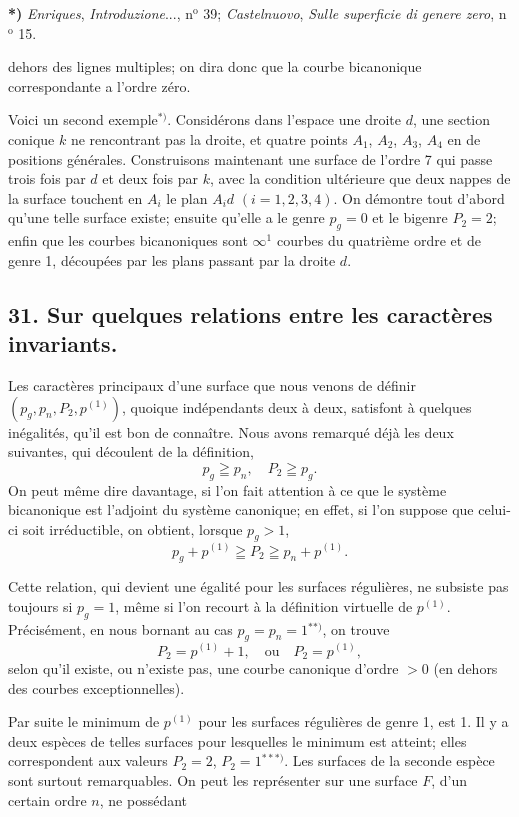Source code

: \documentclass{article}
\begin{document}
\textbf{*)} \emph{Enriques}, \emph{Introduzione}..., n${}^{\text{o}}$ 39; \emph{Castelnuovo}, \emph{Sulle superficie di genere zero}, n${}^{\text{o}}$ 15.

dehors des lignes multiples; on dira donc que la courbe bicanonique correspondante a l'ordre zéro.

Voici un second exemple${}^{*)}$. Considérons dans l'espace une droite $d$, une section conique $k$ ne rencontrant pas la droite, et quatre points $A_{1}$, $A_{2}$, $A_{3}$, $A_{4}$ en de positions générales. Construisons maintenant une surface de l'ordre 7 qui passe trois fois par $d$ et deux fois par $k$, avec la condition ultérieure que deux nappes de la surface touchent en $A_{i}$ le plan $A_{i}d$ $(i = 1, 2, 3, 4)$. On démontre tout d'abord qu'une telle surface existe; ensuite qu'elle a le genre $p_{g} = 0$ et le bigenre $P_{2} = 2$; enfin que les courbes bicanoniques sont $\infty^{1}$ courbes du quatrième ordre et de genre 1, découpées par les plans passant par la droite $d$.

\subsection*{31. Sur quelques relations entre les caractères invariants.}

Les caractères principaux d'une surface que nous venons de définir $(p_{g}, p_{n}, P_{2}, p^{(1)})$, quoique indépendants deux à deux, satisfont à quelques inégalités, qu'il est bon de connaître. Nous avons remarqué déjà les deux suivantes, qui découlent de la définition,
\[ p_{g} \geqq p_{n}, \quad P_{2} \geqq p_{g}. \]
On peut même dire davantage, si l'on fait attention à ce que le système bicanonique est l'adjoint du système canonique; en effet, si l'on suppose que celui-ci soit irréductible, on obtient, lorsque $p_{g} > 1$,
\[ p_{g} + p^{(1)} \geqq P_{2} \geqq p_{n} + p^{(1)}. \]

Cette relation, qui devient une égalité pour les surfaces régulières, ne subsiste pas toujours si $p_{g} = 1$, même si l'on recourt à la définition virtuelle de $p^{(1)}$. Précisément, en nous bornant au cas $p_{g} = p_{n} = 1$${}^{**)}$, on trouve
\[ P_{2} = p^{(1)} + 1, \quad \text{ou} \quad P_{2} = p^{(1)}, \]
selon qu'il existe, ou n'existe pas, une courbe canonique d'ordre $> 0$ (en dehors des courbes exceptionnelles).

Par suite le minimum de $p^{(1)}$ pour les surfaces régulières de genre 1, est 1. Il y a deux espèces de telles surfaces pour lesquelles le minimum est atteint; elles correspondent aux valeurs $P_{2} = 2$, $P_{2} = 1$${}^{***)}$. Les surfaces de la seconde espèce sont surtout remarquables. On peut les représenter sur une surface $F$, d'un certain ordre $n$, ne possédant
\end{document}
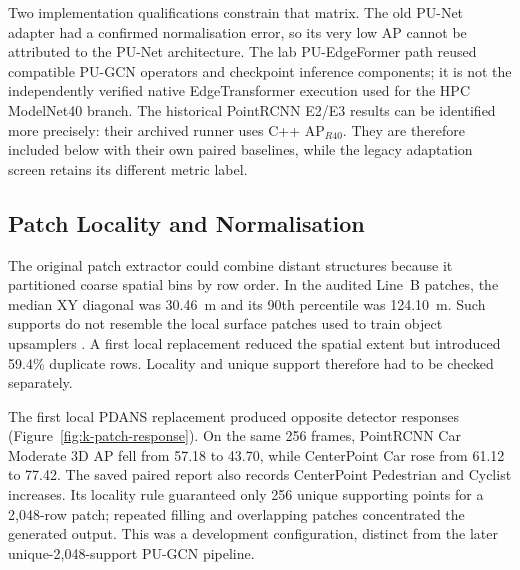 
Two implementation qualifications constrain that matrix. The old PU-Net
adapter had a confirmed normalisation error, so its very low AP cannot
be attributed to the PU-Net architecture. The lab PU-EdgeFormer path
reused compatible PU-GCN operators and checkpoint inference components;
it is not the independently verified native EdgeTransformer execution
used for the HPC ModelNet40 branch. The historical PointRCNN E2/E3
results can be identified more precisely: their archived runner uses
C++ AP$_{R40}$. They are therefore included below with their own paired
baselines, while the legacy adaptation screen retains its different
metric label.



\subsection{Patch Locality and Normalisation}
\label{sec:patch-diagnostics}

The original patch extractor could combine distant structures because
it partitioned coarse spatial bins by row order. In the audited Line~B
patches, the median XY diagonal was 30.46~m and its 90th percentile
was 124.10~m. Such supports do not resemble the local surface patches
used to train object upsamplers \cite{yu2018punet,qian2021pugcn}. A first local replacement reduced the
spatial extent but introduced 59.4\% duplicate rows. Locality and
unique support therefore had to be checked separately.

The first local PDANS replacement produced opposite detector responses
(Figure~\ref{fig:k-patch-response}). On the same 256 frames, PointRCNN
Car Moderate 3D AP fell from 57.18 to 43.70, while CenterPoint Car
rose from 61.12 to 77.42. The saved paired report also records
CenterPoint Pedestrian and Cyclist increases. Its locality rule guaranteed
only 256 unique supporting points for a 2,048-row patch; repeated filling
and overlapping patches concentrated the generated output. This was a
development configuration, distinct from the later unique-2,048-support
PU-GCN pipeline.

-----

» **Prompt**:
All lines above from the one containing "Two implementation qualifications" to the one containing "The first local" must be repeated exactly, both lines included, and no others.

» **Written reply**:
Two implementation qualifications constrain that matrix. The old PU-Net
adapter had a confirmed normalisation error, so its very low AP cannot
be attributed to the PU-Net architecture. The lab PU-EdgeFormer path
reused compatible PU-GCN operators and checkpoint inference components;
it is not the independently verified native EdgeTransformer execution
used for the HPC ModelNet40 branch. The historical PointRCNN E2/E3
results can be identified more precisely: their archived runner uses
C++ AP$_{R40}$. They are therefore included below with their own paired
baselines, while the legacy adaptation screen retains its different
metric label.



\subsection{Patch Locality and Normalisation}
\label{sec:patch-diagnostics}

The original patch extractor could combine distant structures because
it partitioned coarse spatial bins by row order. In the audited Line~B
patches, the median XY diagonal was 30.46~m and its 90th percentile
was 124.10~m. Such supports do not resemble the local surface patches
used to train object upsamplers \cite{yu2018punet,qian2021pugcn}. A first local replacement reduced the
spatial extent but introduced 59.4\% duplicate rows. Locality and
unique support therefore had to be checked separately.

The first local PDANS replacement produced opposite detector responses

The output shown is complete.